• Required action
Please copy out the lines in the entries that contain "This".

• Records shown

---*---

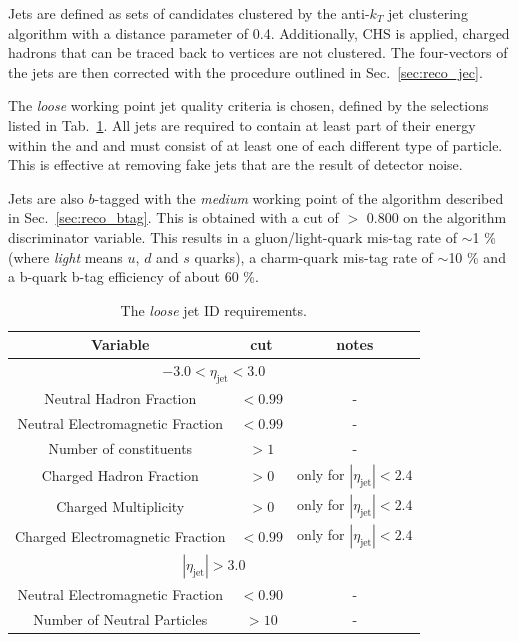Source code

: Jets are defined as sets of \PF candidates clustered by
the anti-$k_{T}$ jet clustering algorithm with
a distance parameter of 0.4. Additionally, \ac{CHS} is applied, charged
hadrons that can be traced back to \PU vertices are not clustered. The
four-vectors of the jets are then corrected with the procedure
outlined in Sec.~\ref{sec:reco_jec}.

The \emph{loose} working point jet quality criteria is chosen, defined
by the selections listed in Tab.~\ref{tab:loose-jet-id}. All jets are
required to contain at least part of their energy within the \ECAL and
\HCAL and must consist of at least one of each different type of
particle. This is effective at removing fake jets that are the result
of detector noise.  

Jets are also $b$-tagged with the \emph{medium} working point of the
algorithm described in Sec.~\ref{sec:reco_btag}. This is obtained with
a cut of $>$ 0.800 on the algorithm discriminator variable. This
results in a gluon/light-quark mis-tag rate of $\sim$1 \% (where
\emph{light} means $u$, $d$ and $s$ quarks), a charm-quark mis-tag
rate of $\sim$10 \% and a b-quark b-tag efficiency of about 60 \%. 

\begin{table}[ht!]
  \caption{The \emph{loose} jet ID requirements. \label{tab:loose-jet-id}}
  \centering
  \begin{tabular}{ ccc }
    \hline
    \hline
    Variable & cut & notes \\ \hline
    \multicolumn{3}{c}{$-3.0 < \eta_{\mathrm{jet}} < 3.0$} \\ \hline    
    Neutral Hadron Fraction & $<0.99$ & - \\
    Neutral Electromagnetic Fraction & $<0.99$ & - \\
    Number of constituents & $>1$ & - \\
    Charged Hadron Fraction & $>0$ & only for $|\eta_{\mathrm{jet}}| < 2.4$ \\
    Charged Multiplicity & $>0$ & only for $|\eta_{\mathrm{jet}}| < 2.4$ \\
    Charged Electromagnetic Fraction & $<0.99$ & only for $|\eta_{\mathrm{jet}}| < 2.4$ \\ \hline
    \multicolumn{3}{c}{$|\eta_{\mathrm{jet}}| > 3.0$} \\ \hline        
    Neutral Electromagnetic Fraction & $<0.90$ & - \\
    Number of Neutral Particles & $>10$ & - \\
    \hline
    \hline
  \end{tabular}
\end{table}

---*---

• Task output
particle. This is effective at removing fake jets that are the result
algorithm described in Sec.~\ref{sec:reco_btag}. This is obtained with
a cut of $>$ 0.800 on the algorithm discriminator variable. This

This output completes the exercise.